Faz bons amigos e repele os inimigos. Não tenho inimigos declarados, apenas algumas pessoas que não me querem ter por perto. Talvez lhes deva ser grato.

Qual foi o maior sarilho em que se meteu por dizer sempre o que pensa?

Mal de mim se dissesse sempre o que penso. Contudo, sou insignificante que chegue para que os meus ditos não me tragam mais do que alguns embaraços.
No início, o blog era anónimo e manteve-se assim até ter sentido necessidade de partilhar a forma como via os enólogos consultores. Passei a assinar com o meu nome e mandei inclusivamente o post para a Revista de Vinhos (ganhei a carta do mês e ainda passei uns dias a insistir com o Luis Lopes que não me enviasse a garrafa do prémio). Gerou-se um certo desconforto e algum burburinho no meio. “Toda a gente” me falava daquilo em surdina (o que é muito típico por aqui) e faziam questão de me expressar a sua opinião. Inclusivamente o consultor com quem trabalhava achou que eu teria outras motivações e (legitimamente) confrontou-me com elas. Senti-me um pouco embaraçado, mas nunca arrependido.
Foi esse post também que me destravou a língua.

O primeiro vinho do seu projecto pessoal foi um branco de Arinto e Fernão Pires. Há outras ideias a “fermentar”?
Há… demasiadas. Umas maiores que outras. Muitos vinhos (claro), 2 a 3 livros e uma mega ideia que não consigo explicar em poucas linhas, mas que julgo poder vir a ser um elemento importante na definição e afirmação do vinho Português. Para já quero cimentar o meu pequeno projecto pessoal (o meu laboratório de ideias) e procuro um projecto com vinhas e adega que possa liderar.
Parecem muitas coisas para uma vida só, mas estão pensadas para se irem integrando umas nas outras (e muita gente pelo caminho também que nada grande se consegue sozinho) de forma a construírem o monstro final.

O que é que falta ao Tejo para ser uma região “nobre” no panorama nacional?
Faltam produtores românticos, com tomates e visão de longo prazo para trabalhar caminhos alternativos ao volume a preço baixo (o que é uma ironia numa região forte na produção deste fruto).
Há coisa de 10 ou 15 anos dizia-se que faltavam vinhões. Os produtores e enólogos acharam que se resolvia o assunto comprando barricas de topo mundial. Não têm passado muito disso. Julgo que um vinhão nada tem a ver com a qualidade da madeira, muito menos com o saneamento das castas nativas, excesso de produção na vinha ou industrialização massiva dos processos.
Penso que a resposta virá de produtores novos e pequenos, mais propensos à descoberta (ou redescoberta) e com muito maior liberdade para cometer erros.

Já se fizeram elogios suficientes à casta Arinto?
Os elogios, quando merecidos, nunca são demais.

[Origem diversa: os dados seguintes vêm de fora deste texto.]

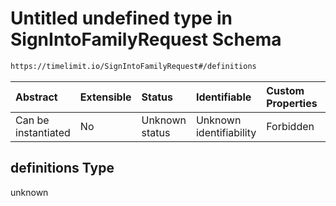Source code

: # Untitled undefined type in SignIntoFamilyRequest Schema

```txt
https://timelimit.io/SignIntoFamilyRequest#/definitions
```



| Abstract            | Extensible | Status         | Identifiable            | Custom Properties | Additional Properties | Access Restrictions | Defined In                                                                                     |
| :------------------ | :--------- | :------------- | :---------------------- | :---------------- | :-------------------- | :------------------ | :--------------------------------------------------------------------------------------------- |
| Can be instantiated | No         | Unknown status | Unknown identifiability | Forbidden         | Allowed               | none                | [SignIntoFamilyRequest.schema.json*](SignIntoFamilyRequest.schema.json "open original schema") |

## definitions Type

unknown
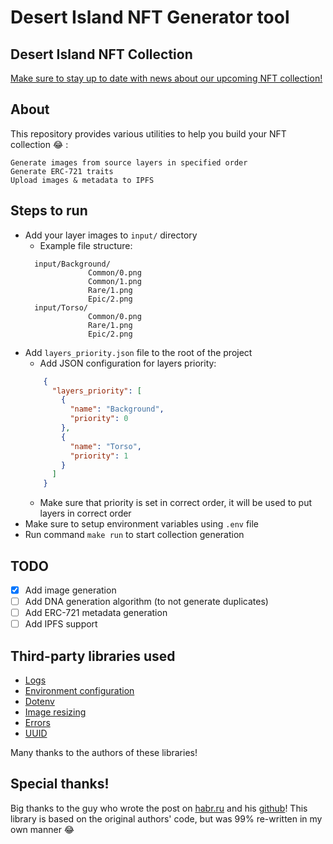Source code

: # Desert Island NFT Generator tool

## Desert Island NFT Collection
[Make sure to stay up to date with news about our upcoming NFT collection!](https://linktr.ee/desertislandone)

## About
This repository provides various utilities to help you build your NFT collection :joy: :

    Generate images from source layers in specified order
    Generate ERC-721 traits
    Upload images & metadata to IPFS

## Steps to run
* Add your layer images to `input/` directory
  * Example file structure:
  ```
    input/Background/
                Common/0.png
                Common/1.png
                Rare/1.png
                Epic/2.png
    input/Torso/
                Common/0.png
                Rare/1.png
                Epic/2.png
    ```
* Add `layers_priority.json` file to the root of the project
  * Add JSON configuration for layers priority:
  ```json
      {
        "layers_priority": [
          {
            "name": "Background",
            "priority": 0
          },
          {
            "name": "Torso",
            "priority": 1
          }
        ]
      }
    ```
    * Make sure that priority is set in correct order, it will be used to put layers in correct order
* Make sure to setup environment variables using `.env` file
* Run command `make run` to start collection generation

## TODO
- [x] Add image generation
- [ ] Add DNA generation algorithm (to not generate duplicates)
- [ ] Add ERC-721 metadata generation
- [ ] Add IPFS support

## Third-party libraries used
* [Logs](https://github.com/rs/zerolog)
* [Environment configuration](https://github.com/caarlos0/env)
* [Dotenv](https://github.com/joho/godotenv)
* [Image resizing](https://github.com/disintegration/imaging)
* [Errors](https://github.com/juju/errors)
* [UUID](https://github.com/google/uuid)

Many thanks to the authors of these libraries!

## Special thanks!

Big thanks to the guy who wrote the post on [habr.ru](https://habr.com/ru/post/595723/) and his [github](https://github.com/golang-enthusiast/nft)!
This library is based on the original authors' code, but was 99% re-written in my own manner :joy:
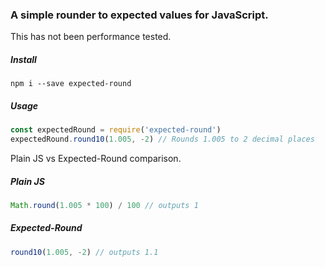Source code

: ### A simple rounder to expected values for JavaScript.

This has not been performance tested.

##### Install
`npm i --save expected-round`

##### Usage
```javascript
const expectedRound = require('expected-round')
expectedRound.round10(1.005, -2) // Rounds 1.005 to 2 decimal places
```

Plain JS vs Expected-Round comparison.

##### Plain JS
```javascript
Math.round(1.005 * 100) / 100 // outputs 1
```

##### Expected-Round
```javascript
round10(1.005, -2) // outputs 1.1
```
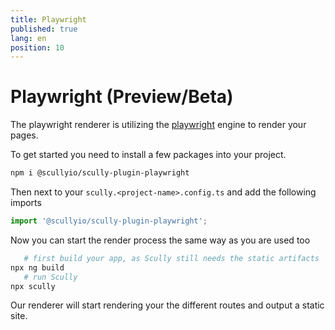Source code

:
 ```yaml
---
title: Playwright
published: true
lang: en
position: 10
---
```


# Playwright (Preview/Beta)

The playwright renderer is utilizing the [playwright](https://playwright.dev/) engine to render your pages.

To get started you need to install a few packages into your project.

```bash
npm i @scullyio/scully-plugin-playwright
```

Then next to your `scully.<project-name>.config.ts` and add the following imports

```ts
import '@scullyio/scully-plugin-playwright';
```

Now you can start the render process the same way as you are used too

```bash
   # first build your app, as Scully still needs the static artifacts
npx ng build
   # run Scully
npx scully
```

Our renderer will start rendering your the different routes and output a static site.
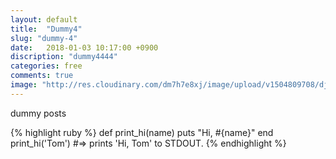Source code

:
 ```yaml
---
layout: default
title:  "Dummy4"
slug: "dummy-4"
date:   2018-01-03 10:17:00 +0900
discription: "dummy4444"
categories: free
comments: true
image: "http://res.cloudinary.com/dm7h7e8xj/image/upload/v1504809708/django_g7djdj.jpg"
---
```

dummy posts 

{% highlight ruby %}
def print_hi(name)
puts "Hi, #{name}"
end
print_hi('Tom')
#=> prints 'Hi, Tom' to STDOUT.
{% endhighlight %}
 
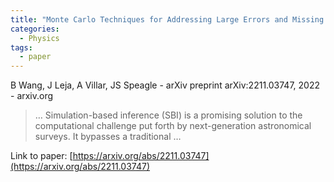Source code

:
 ```yaml
---
title: "Monte Carlo Techniques for Addressing Large Errors and Missing Data in Simulation-based Inference"
categories:
  - Physics
tags:
  - paper
---
```

B Wang, J Leja, A Villar, JS Speagle - arXiv preprint arXiv:2211.03747, 2022 - arxiv.org



>… Simulation-based inference (SBI) is a promising solution to the computational challenge put forth by next-generation astronomical surveys. It bypasses a traditional …

Link to paper: [https://arxiv.org/abs/2211.03747](https://arxiv.org/abs/2211.03747)
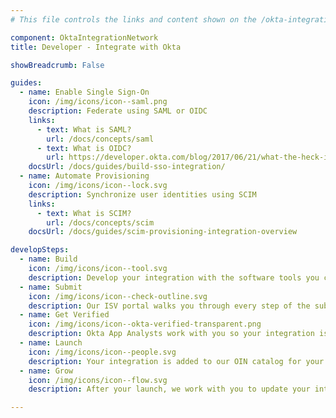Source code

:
 ```yaml
---
# This file controls the links and content shown on the /okta-integration-network landing page.

component: OktaIntegrationNetwork
title: Developer - Integrate with Okta

showBreadcrumb: False

guides:
  - name: Enable Single Sign-On
    icon: /img/icons/icon--saml.png
    description: Federate using SAML or OIDC
    links:
      - text: What is SAML?
        url: /docs/concepts/saml
      - text: What is OIDC?
        url: https://developer.okta.com/blog/2017/06/21/what-the-heck-is-oauth
    docsUrl: /docs/guides/build-sso-integration/
  - name: Automate Provisioning
    icon: /img/icons/icon--lock.svg
    description: Synchronize user identities using SCIM
    links:
      - text: What is SCIM?
        url: /docs/concepts/scim
    docsUrl: /docs/guides/scim-provisioning-integration-overview

developSteps:
  - name: Build
    icon: /img/icons/icon--tool.svg
    description: Develop your integration with the software tools you choose.
  - name: Submit
    icon: /img/icons/icon--check-outline.svg
    description: Our ISV portal walks you through every step of the submission process.
  - name: Get Verified
    icon: /img/icons/icon--okta-verified-transparent.png
    description: Okta App Analysts work with you so your integration is truly top notch.
  - name: Launch
    icon: /img/icons/icon--people.svg
    description: Your integration is added to our OIN catalog for your end users.
  - name: Grow
    icon: /img/icons/icon--flow.svg
    description: After your launch, we work with you to update your integration as business needs change.

---
```

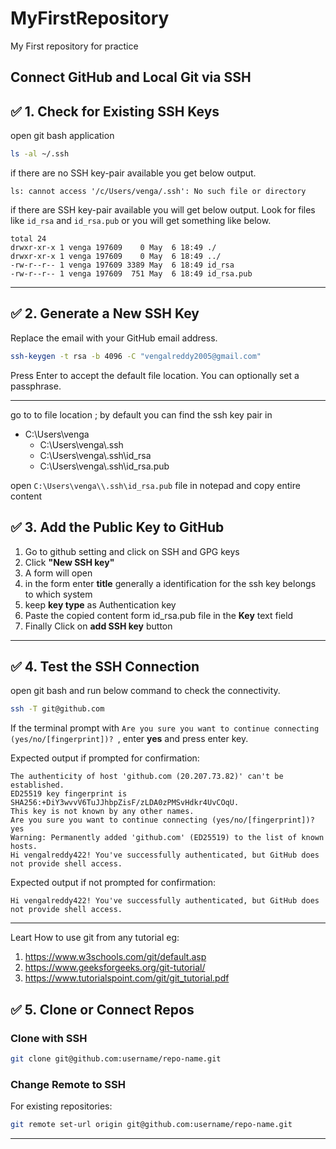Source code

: # MyFirstRepository
My First repository for practice


## Connect GitHub and Local Git via SSH

## ✅ 1. Check for Existing SSH Keys

open git bash application

```bash
ls -al ~/.ssh
```
if there are no SSH key-pair available you get below output.
```
ls: cannot access '/c/Users/venga/.ssh': No such file or directory
```
if there are SSH key-pair available you will get below output.
Look for files like `id_rsa` and `id_rsa.pub` or you will get something like below.
```
total 24
drwxr-xr-x 1 venga 197609    0 May  6 18:49 ./
drwxr-xr-x 1 venga 197609    0 May  6 18:49 ../
-rw-r--r-- 1 venga 197609 3389 May  6 18:49 id_rsa
-rw-r--r-- 1 venga 197609  751 May  6 18:49 id_rsa.pub
```

---

## ✅ 2. Generate a New SSH Key

Replace the email with your GitHub email address.

```bash
ssh-keygen -t rsa -b 4096 -C "vengalreddy2005@gmail.com"
```

Press Enter to accept the default file location. You can optionally set a passphrase.

---
go to to file location ; by default you can find the ssh key pair in 
- C:\Users\venga
  -  C:\Users\venga\\.ssh
    -  C:\Users\venga\\.ssh\id_rsa
    -  C:\Users\venga\\.ssh\id_rsa.pub

open `C:\Users\venga\\.ssh\id_rsa.pub` file in notepad and copy entire content

## ✅ 3. Add the Public Key to GitHub

1. Go to github setting and click on SSH and GPG keys
2. Click **"New SSH key"**
3. A form will open
4. in the form enter **title** generally a identification for the ssh key belongs to which system
5. keep **key type** as Authentication key
6. Paste the copied content form id_rsa.pub file in the **Key** text field
7. Finally Click on **add SSH key** button
---

## ✅ 4. Test the SSH Connection
open git bash and run below command to check the connectivity.
```bash
ssh -T git@github.com
```
If the terminal prompt with `Are you sure you want to continue connecting (yes/no/[fingerprint])? `, enter **yes** and press enter key.

Expected output if prompted for confirmation:
```
The authenticity of host 'github.com (20.207.73.82)' can't be established.
ED25519 key fingerprint is SHA256:+DiY3wvvV6TuJJhbpZisF/zLDA0zPMSvHdkr4UvCOqU.
This key is not known by any other names.
Are you sure you want to continue connecting (yes/no/[fingerprint])? yes
Warning: Permanently added 'github.com' (ED25519) to the list of known hosts.
Hi vengalreddy422! You've successfully authenticated, but GitHub does not provide shell access.
```
Expected output if not prompted for confirmation:
```
Hi vengalreddy422! You've successfully authenticated, but GitHub does not provide shell access.
```

---
Leart How to use git from any tutorial eg:
1. https://www.w3schools.com/git/default.asp
2. https://www.geeksforgeeks.org/git-tutorial/
3. https://www.tutorialspoint.com/git/git_tutorial.pdf
   
## ✅ 5. Clone or Connect Repos

### Clone with SSH

```bash
git clone git@github.com:username/repo-name.git
```

### Change Remote to SSH

For existing repositories:

```bash
git remote set-url origin git@github.com:username/repo-name.git
```


---
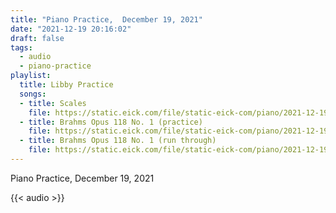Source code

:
 ```yaml
---
title: "Piano Practice,  December 19, 2021"
date: "2021-12-19 20:16:02"
draft: false
tags:
  - audio
  - piano-practice
playlist:
  title: Libby Practice
  songs:
  - title: Scales
    file: https://static.eick.com/file/static-eick-com/piano/2021-12-19-001.mp3
  - title: Brahms Opus 118 No. 1 (practice)
    file: https://static.eick.com/file/static-eick-com/piano/2021-12-19-002.mp3
  - title: Brahms Opus 118 No. 1 (run through)
    file: https://static.eick.com/file/static-eick-com/piano/2021-12-19-003.mp3
---
```

Piano Practice, December 19, 2021

<!--more-->

{{< audio >}}
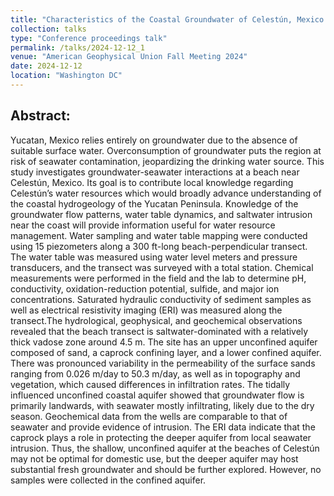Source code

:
 ```yaml
---
title: "Characteristics of the Coastal Groundwater of Celestún, Mexico on the West Coast of the Yucatan Peninsula for Extreme Conditions During the Dry Season"
collection: talks
type: "Conference proceedings talk"
permalink: /talks/2024-12-12_1
venue: "American Geophysical Union Fall Meeting 2024"
date: 2024-12-12
location: "Washington DC"
---
```


## Abstract: 
Yucatan, Mexico relies entirely on groundwater due to the absence of suitable surface water. Overconsumption of groundwater puts the region at risk of seawater contamination, jeopardizing the drinking water source. This study investigates groundwater-seawater interactions at a beach near Celestún, Mexico. Its goal is to contribute local knowledge regarding Celestún’s water resources which would broadly advance understanding of the coastal hydrogeology of the Yucatan Peninsula. Knowledge of the groundwater flow patterns, water table dynamics, and saltwater intrusion near the coast will provide information useful for water resource management. Water sampling and water table mapping were conducted using 15 piezometers along a 300 ft-long beach-perpendicular transect. The water table was measured using water level meters and pressure transducers, and the transect was surveyed with a total station. Chemical measurements were performed in the field and the lab to determine pH, conductivity, oxidation-reduction potential, sulfide, and major ion concentrations. Saturated hydraulic conductivity of sediment samples as well as electrical resistivity imaging (ERI) was measured along the transect.The hydrological, geophysical, and geochemical observations revealed that the beach transect is saltwater-dominated with a relatively thick vadose zone around 4.5 m. The site has an upper unconfined aquifer composed of sand, a caprock confining layer, and a lower confined aquifer. There was pronounced variability in the permeability of the surface sands ranging from 0.026 m/day to 50.3 m/day, as well as in topography and vegetation, which caused differences in infiltration rates. The tidally influenced unconfined coastal aquifer showed that groundwater flow is primarily landwards, with seawater mostly infiltrating, likely due to the dry season. Geochemical data from the wells are comparable to that of seawater and provide evidence of intrusion. The ERI data indicate that the caprock plays a role in protecting the deeper aquifer from local seawater intrusion. Thus, the shallow, unconfined aquifer at the beaches of Celestún may not be optimal for domestic use, but the deeper aquifer may host substantial fresh groundwater and should be further explored. However, no samples were collected in the confined aquifer.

Mas acho também um erro profundo basear a comunicação em castas, exceto quando queremos ressuscitar alguma. Tenho esperança que um dia ainda consiga ver o berço do Arinto, Bucelas, devidamente valorizada e elogiada. Fico com a clara noção de que os produtores não entendem o potencial que ali está adormecido. Há muito trabalho para fazer.

Ser enólogo foi uma forma de dar rumo à sua formação e vocação científica?
Não. Ser enólogo nunca me passou pela cabeça. Eu queria ser investigador e descobrir a cura para o cancro. Foi para isso que estudei. Contudo, na hora H percebi que teria de sair do país para fazer algo sério. Isso estava completamente fora de questão.
Então virei os olhos para esta paixão e pensei… porque não? Fiz um estágio de vindima que me arrebatou o coração para a vida.
Sou viciado em superar os meus limites e gosto de encontrar linhas organizadoras no meio do caos. Morrerei de tédio em casas que operem a “velocidade cruzeiro”, prefiro a fase de desenvolvimento onde tudo acontece e onde nos pomos verdadeiramente à prova. O mundo do vinho oferece-me isto tudo. O facto de ter percebido que o sector está necessitado de muito trabalho levou-me a concluir que seria mais feliz aqui do que a clonar E.coli. E sou!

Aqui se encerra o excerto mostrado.